Reproduce verbatim only the line that holds "2. npm run electron-rebuild" and the lines that follow it to the end of the listing.
%%
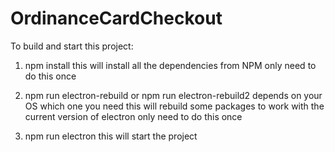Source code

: # OrdinanceCardCheckout

To build and start this project:
1. npm install
this will install all the dependencies from NPM
only need to do this once

2. npm run electron-rebuild or npm run electron-rebuild2
depends on your OS which one you need
this will rebuild some packages to work with the current version of electron
only need to do this once

3. npm run electron
this will start the project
%%
* _Response area_
2. npm run electron-rebuild or npm run electron-rebuild2
depends on your OS which one you need
this will rebuild some packages to work with the current version of electron
only need to do this once

3. npm run electron
this will start the project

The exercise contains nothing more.